NANTONG: Power-hungry data centres run hot, so one Chinese company is planning to submerge a pod of servers in the sea off Shanghai with hopes of solving computing’s energy woes.
On a wharf near the city, workers were finishing off the large yellow capsule – a foray into alternative tech infrastructure that faces questions over its ecological impact and commercial viability.
The world’s websites and apps rely on physical data centres to store information, with growing use of artificial intelligence contributing to skyrocketing demand for the facilities.
“Underwater operations have inherent advantages,” said Yang Ye of maritime equipment firm Highlander, which is developing the Shanghai pod with state-owned construction companies.
Undersea servers are kept at a low temperature by ocean currents, rather than the energy-intensive air cooling or water evaporation required by centres on land.
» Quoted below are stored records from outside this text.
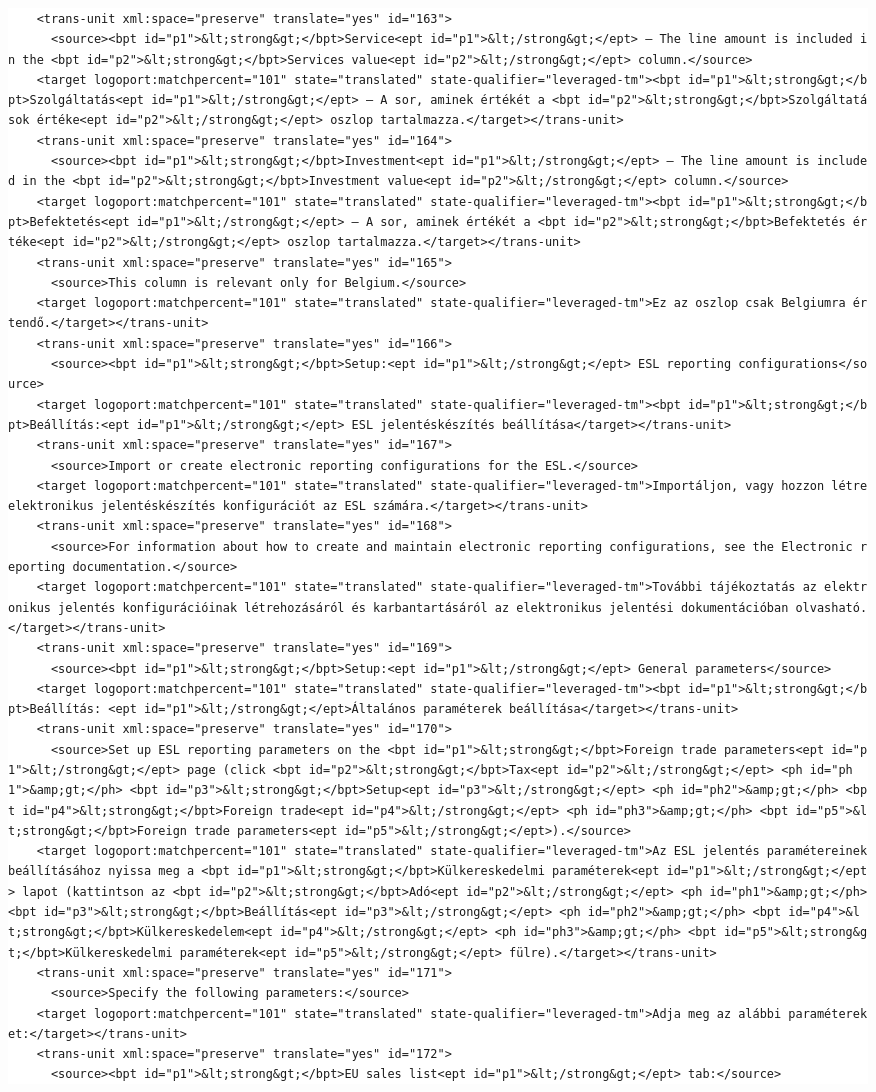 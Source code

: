         <trans-unit xml:space="preserve" translate="yes" id="163">
          <source><bpt id="p1">&lt;strong&gt;</bpt>Service<ept id="p1">&lt;/strong&gt;</ept> – The line amount is included in the <bpt id="p2">&lt;strong&gt;</bpt>Services value<ept id="p2">&lt;/strong&gt;</ept> column.</source>
        <target logoport:matchpercent="101" state="translated" state-qualifier="leveraged-tm"><bpt id="p1">&lt;strong&gt;</bpt>Szolgáltatás<ept id="p1">&lt;/strong&gt;</ept> – A sor, aminek értékét a <bpt id="p2">&lt;strong&gt;</bpt>Szolgáltatások értéke<ept id="p2">&lt;/strong&gt;</ept> oszlop tartalmazza.</target></trans-unit>
        <trans-unit xml:space="preserve" translate="yes" id="164">
          <source><bpt id="p1">&lt;strong&gt;</bpt>Investment<ept id="p1">&lt;/strong&gt;</ept> – The line amount is included in the <bpt id="p2">&lt;strong&gt;</bpt>Investment value<ept id="p2">&lt;/strong&gt;</ept> column.</source>
        <target logoport:matchpercent="101" state="translated" state-qualifier="leveraged-tm"><bpt id="p1">&lt;strong&gt;</bpt>Befektetés<ept id="p1">&lt;/strong&gt;</ept> – A sor, aminek értékét a <bpt id="p2">&lt;strong&gt;</bpt>Befektetés értéke<ept id="p2">&lt;/strong&gt;</ept> oszlop tartalmazza.</target></trans-unit>
        <trans-unit xml:space="preserve" translate="yes" id="165">
          <source>This column is relevant only for Belgium.</source>
        <target logoport:matchpercent="101" state="translated" state-qualifier="leveraged-tm">Ez az oszlop csak Belgiumra értendő.</target></trans-unit>
        <trans-unit xml:space="preserve" translate="yes" id="166">
          <source><bpt id="p1">&lt;strong&gt;</bpt>Setup:<ept id="p1">&lt;/strong&gt;</ept> ESL reporting configurations</source>
        <target logoport:matchpercent="101" state="translated" state-qualifier="leveraged-tm"><bpt id="p1">&lt;strong&gt;</bpt>Beállítás:<ept id="p1">&lt;/strong&gt;</ept> ESL jelentéskészítés beállítása</target></trans-unit>
        <trans-unit xml:space="preserve" translate="yes" id="167">
          <source>Import or create electronic reporting configurations for the ESL.</source>
        <target logoport:matchpercent="101" state="translated" state-qualifier="leveraged-tm">Importáljon, vagy hozzon létre elektronikus jelentéskészítés konfigurációt az ESL számára.</target></trans-unit>
        <trans-unit xml:space="preserve" translate="yes" id="168">
          <source>For information about how to create and maintain electronic reporting configurations, see the Electronic reporting documentation.</source>
        <target logoport:matchpercent="101" state="translated" state-qualifier="leveraged-tm">További tájékoztatás az elektronikus jelentés konfigurációinak létrehozásáról és karbantartásáról az elektronikus jelentési dokumentációban olvasható.</target></trans-unit>
        <trans-unit xml:space="preserve" translate="yes" id="169">
          <source><bpt id="p1">&lt;strong&gt;</bpt>Setup:<ept id="p1">&lt;/strong&gt;</ept> General parameters</source>
        <target logoport:matchpercent="101" state="translated" state-qualifier="leveraged-tm"><bpt id="p1">&lt;strong&gt;</bpt>Beállítás: <ept id="p1">&lt;/strong&gt;</ept>Általános paraméterek beállítása</target></trans-unit>
        <trans-unit xml:space="preserve" translate="yes" id="170">
          <source>Set up ESL reporting parameters on the <bpt id="p1">&lt;strong&gt;</bpt>Foreign trade parameters<ept id="p1">&lt;/strong&gt;</ept> page (click <bpt id="p2">&lt;strong&gt;</bpt>Tax<ept id="p2">&lt;/strong&gt;</ept> <ph id="ph1">&amp;gt;</ph> <bpt id="p3">&lt;strong&gt;</bpt>Setup<ept id="p3">&lt;/strong&gt;</ept> <ph id="ph2">&amp;gt;</ph> <bpt id="p4">&lt;strong&gt;</bpt>Foreign trade<ept id="p4">&lt;/strong&gt;</ept> <ph id="ph3">&amp;gt;</ph> <bpt id="p5">&lt;strong&gt;</bpt>Foreign trade parameters<ept id="p5">&lt;/strong&gt;</ept>).</source>
        <target logoport:matchpercent="101" state="translated" state-qualifier="leveraged-tm">Az ESL jelentés paramétereinek beállításához nyissa meg a <bpt id="p1">&lt;strong&gt;</bpt>Külkereskedelmi paraméterek<ept id="p1">&lt;/strong&gt;</ept> lapot (kattintson az <bpt id="p2">&lt;strong&gt;</bpt>Adó<ept id="p2">&lt;/strong&gt;</ept> <ph id="ph1">&amp;gt;</ph> <bpt id="p3">&lt;strong&gt;</bpt>Beállítás<ept id="p3">&lt;/strong&gt;</ept> <ph id="ph2">&amp;gt;</ph> <bpt id="p4">&lt;strong&gt;</bpt>Külkereskedelem<ept id="p4">&lt;/strong&gt;</ept> <ph id="ph3">&amp;gt;</ph> <bpt id="p5">&lt;strong&gt;</bpt>Külkereskedelmi paraméterek<ept id="p5">&lt;/strong&gt;</ept> fülre).</target></trans-unit>
        <trans-unit xml:space="preserve" translate="yes" id="171">
          <source>Specify the following parameters:</source>
        <target logoport:matchpercent="101" state="translated" state-qualifier="leveraged-tm">Adja meg az alábbi paramétereket:</target></trans-unit>
        <trans-unit xml:space="preserve" translate="yes" id="172">
          <source><bpt id="p1">&lt;strong&gt;</bpt>EU sales list<ept id="p1">&lt;/strong&gt;</ept> tab:</source>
The technology was trialled by Microsoft off the coast of Scotland in 2018, but the Chinese project, to be sunk in mid-October, is one of the world’s first commercial services of its kind.
It will serve clients such as China Telecom and a state-owned AI computing company, and is part of a broader government push to lower data centres’ carbon footprint.
“Underwater facilities can save approximately 90 per cent of energy consumption for cooling,” Yang, vice president of Highlander, told AFP.
Projects like this are currently focused on showing “technological feasibility”, said expert Shaolei Ren from the University of California, Riverside.
Microsoft never built commercially on its trial, saying after retrieving its pod in 2020 that the project had been successfully completed.
Significant construction challenges and environmental concerns have to be overcome before underwater data centres can be deployed on a mass scale, said Ren.
In China, government subsidies are helping – Highlander received 40 million yuan (US$5.62 million) for a similar 2022 project in Hainan province that is still running.